‘Rabbimiz! Bizi kâfirler için bir fitne kılma!’

YORUM | CEMİL TOKPINAR

Dua üzerine yaptığımız bir sohbetten sonra genç bir kardeşimiz şöyle dert yanmıştı:

“Dualarımızı biraz daha uzatmamız gerektiğini söylediniz. Ben namaz ve tesbihattan sonra dua ederken uzatmak istiyorum, ama biraz dua ettikten sonra aklıma bir şey gelmiyor. Dualarımızı nasıl uzatabiliriz?”

Sorusunu kısaca cevapladım. Dua çeşitleri ve metinleri olarak çok zengin kaynaklara sahip olduğumuzu anlattım. Çünkü başta Kur’an ve hadisten alınan dualar olmak üzere maneviyat büyüklerinden öğreneceğimiz ve kendimizin kurgulayacağı öyle dualar vardır ki, bunları okumak saatlerce sürebilir.

İşte Kur’an-ı Kerim, bir zikir, fikir, şükür kitabı olduğu gibi aynı zamanda bir dua hazinesidir. Kulluğun büyük bir sırrı olan duanın en güzelleri Kur’an’dadır. O kadar ki, hangi derdimiz, problemimiz, acımız varsa, Rabbimiz bize onunla ilgili bir dua ihsan etmiştir.

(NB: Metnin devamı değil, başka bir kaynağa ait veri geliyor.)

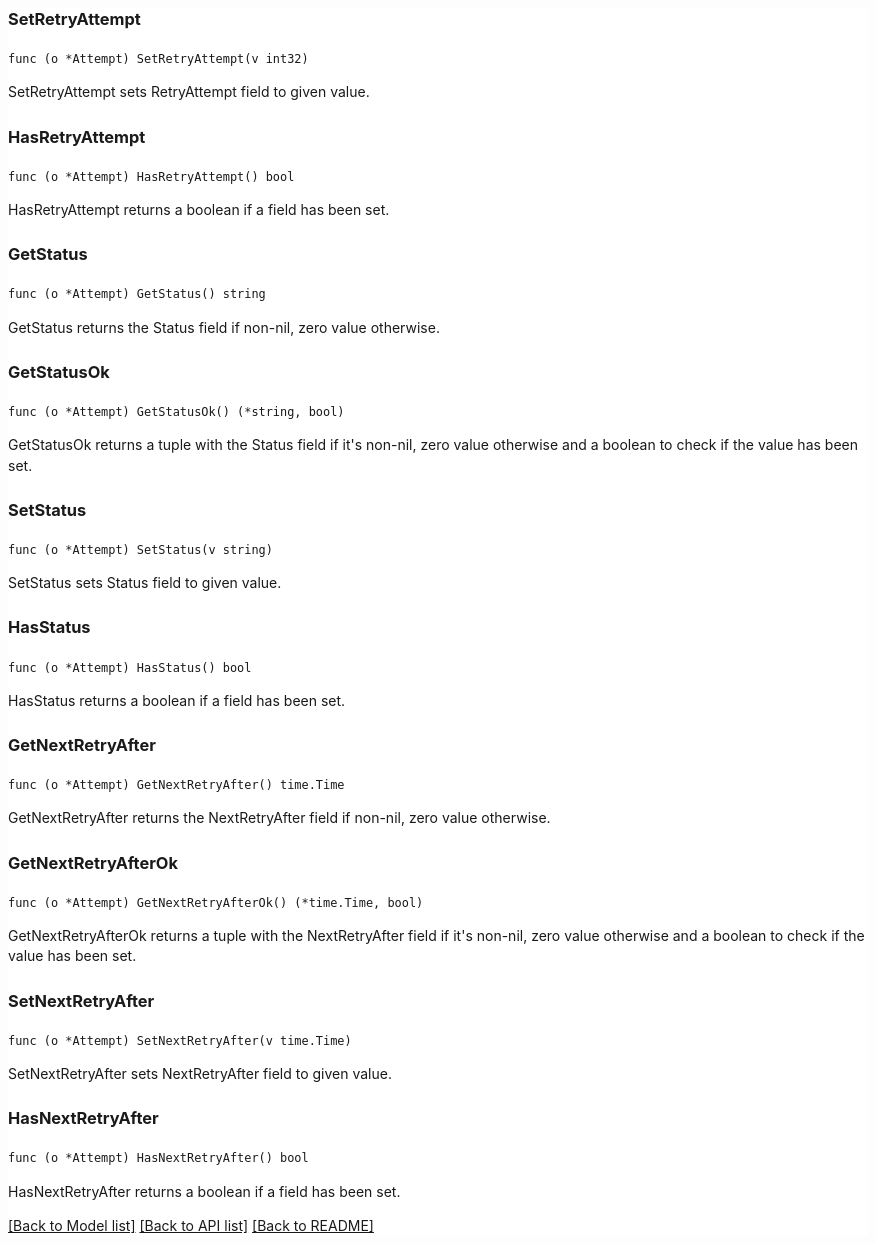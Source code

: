 ### SetRetryAttempt

`func (o *Attempt) SetRetryAttempt(v int32)`

SetRetryAttempt sets RetryAttempt field to given value.

### HasRetryAttempt

`func (o *Attempt) HasRetryAttempt() bool`

HasRetryAttempt returns a boolean if a field has been set.

### GetStatus

`func (o *Attempt) GetStatus() string`

GetStatus returns the Status field if non-nil, zero value otherwise.

### GetStatusOk

`func (o *Attempt) GetStatusOk() (*string, bool)`

GetStatusOk returns a tuple with the Status field if it's non-nil, zero value otherwise
and a boolean to check if the value has been set.

### SetStatus

`func (o *Attempt) SetStatus(v string)`

SetStatus sets Status field to given value.

### HasStatus

`func (o *Attempt) HasStatus() bool`

HasStatus returns a boolean if a field has been set.

### GetNextRetryAfter

`func (o *Attempt) GetNextRetryAfter() time.Time`

GetNextRetryAfter returns the NextRetryAfter field if non-nil, zero value otherwise.

### GetNextRetryAfterOk

`func (o *Attempt) GetNextRetryAfterOk() (*time.Time, bool)`

GetNextRetryAfterOk returns a tuple with the NextRetryAfter field if it's non-nil, zero value otherwise
and a boolean to check if the value has been set.

### SetNextRetryAfter

`func (o *Attempt) SetNextRetryAfter(v time.Time)`

SetNextRetryAfter sets NextRetryAfter field to given value.

### HasNextRetryAfter

`func (o *Attempt) HasNextRetryAfter() bool`

HasNextRetryAfter returns a boolean if a field has been set.


[[Back to Model list]](../README.md#documentation-for-models) [[Back to API list]](../README.md#documentation-for-api-endpoints) [[Back to README]](../README.md)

Mümtehine Sûresini okurken, ilginç bir dua dikkatimizi çeker. Bu sûrenin 5. ayeti, şu şekildedir:

“Rabbenâ lâ tec’alnâ fitneten lillezîne keferû va’ğfirlenâ Rabbenâ. İnneke ente’l-Azîzü’l-Hakîm.”

Bu ayetin kısaca meâli, “Ey Rabbimiz, bizi kâfirler için bir fitne kılma. Ey Rabbimiz, bizi bağışla. Sen, şüphesiz, Aziz ve Hakîmsin” şeklindedir. Ancak bu âyetin çok daha geniş ve derin bir manaları vardır.

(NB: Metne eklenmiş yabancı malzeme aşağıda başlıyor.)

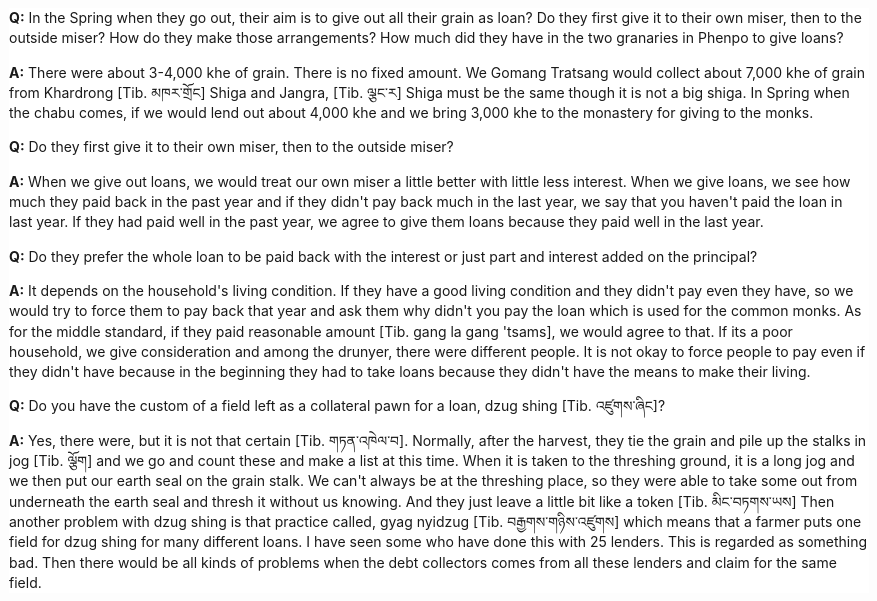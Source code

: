**Q:**  In the Spring when they go out, their aim is to give out all their grain as loan? Do they first give it to their own <span class="tooltip" data-text="[tib. མི་སེར] A term that can mean serf/bound subject as well as citizen, depending on context. For example, the miser of a lord would connote the bound subjects of that lord, whereas the miser of Tibet would connote citizens of Tibet.">miser</span>, then to the outside miser? How do they make those arrangements? How much did they have in the two granaries in Phenpo to give loans?   

**A:**  There were about 3-4,000 <span class="tooltip" data-text="[tib. ཁལ] A traditional volume measurement used for measuring grain in traditional Tibetan society. Sizes of this unit varied somewhat, but the official government khe (called mkhar ru or bstan dzin mkha ru) weighed about 28-31 pounds for barley. It was used to convey the size of fields. For example, a field said to be 10 khe in size meant that 10 khe of seed could be sown on that field.">khe</span> of grain. There is no fixed amount. We <span class="tooltip" data-text="[tib. སྒོ་མང] One of the large colleges in Drepung Monastery.">Gomang</span> Tratsang would collect about 7,000 khe of grain from Khardrong [Tib. མཁར་གྲོང] Shiga and Jangra, [Tib. ལྕང་ར] Shiga must be the same though it is not a big shiga. In Spring when the <span class="tooltip" data-text="[tib. ཕྱག་སྦུག] A manager (of estates and endowments) of a monastic college or monastic khamtsen.">chabu</span> comes, if we would lend out about 4,000 khe and we bring 3,000 khe to the monastery for giving to the monks.   

**Q:**  Do they first give it to their own <span class="tooltip" data-text="[tib. མི་སེར] A term that can mean serf/bound subject as well as citizen, depending on context. For example, the miser of a lord would connote the bound subjects of that lord, whereas the miser of Tibet would connote citizens of Tibet.">miser</span>, then to the outside miser?   

**A:**  When we give out loans, we would treat our own <span class="tooltip" data-text="[tib. མི་སེར] A term that can mean serf/bound subject as well as citizen, depending on context. For example, the miser of a lord would connote the bound subjects of that lord, whereas the miser of Tibet would connote citizens of Tibet.">miser</span> a little better with little less interest. When we give loans, we see how much they paid back in the past year and if they didn't pay back much in the last year, we say that you haven't paid the loan in last year. If they had paid well in the past year, we agree to give them loans because they paid well in the last year.   

**Q:**  Do they prefer the whole loan to be paid back with the interest or just part and interest added on the principal?   

**A:**  It depends on the household's living condition. If they have a good living condition and they didn't pay even they have, so we would try to force them to pay back that year and ask them why didn't you pay the loan which is used for the common monks. As for the middle standard, if they paid reasonable amount [Tib. gang la gang 'tsams], we would agree to that. If its a poor household, we give consideration and among the <span class="tooltip" data-text="[tib. འབྲུ་གཉེར] A steward (nyerpa) in charge of grain.">drunyer</span>, there were different people. It is not okay to force people to pay even if they didn't have because in the beginning they had to take loans because they didn't have the means to make their living.   

**Q:**  Do you have the custom of a field left as a collateral pawn for a loan, dzug shing [Tib. འཛུགས་ཞིང]?   

**A:**  Yes, there were, but it is not that certain [Tib. གཏན་འཁེལ་བ]. Normally, after the harvest, they tie the grain and pile up the stalks in jog [Tib. ལྕོག] and we go and count these and make a list at this time. When it is taken to the threshing ground, it is a long jog and we then put our earth seal on the grain stalk. We can't always be at the threshing place, so they were able to take some out from underneath the earth seal and thresh it without us knowing. And they just leave a little bit like a token [Tib. མིང་བཏགས་ཡས] Then another problem with dzug shing is that practice called, gyag nyidzug [Tib. བརྒྱགས་གཉིས་འཛུགས] which means that a farmer puts one field for dzug shing for many different loans. I have seen some who have done this with 25 lenders. This is regarded as something bad. Then there would be all kinds of problems when the debt collectors comes from all these lenders and claim for the same field.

NE YAPARSAK, “FİTNE” OLURUZ?

Bu ayetteki “fitne”den kasıt nedir?

Bir Müslüman, hangi hâl ve davranışlarıyla kâfirler için “fitne” olur?

Hatta sadece hâl ve davranışlarımızla değil, hangi ihmal ve tembelliğimizle inanmayanlar için bir fitne, yani “imtihan vesilesi” oluruz?

Yüce Rabbimiz, Kur’an diliyle böyle bir duayı bize öğrettiğine göre, bu husus çok önemlidir. Bunu çok iyi anlayıp, hem lisan-ı kàlimizle (dilimizle) hem de lisan-ı hâlimizle (hal ve eylemlerimizle) dua etmemiz gerekir. Yani hem bu duayı dilimizle sık sık okuyup Rabbimize yalvarmalıyız, hem de “fitne” olmamak için hâlimiz ve eylemlerimizle çırpınmalıyız.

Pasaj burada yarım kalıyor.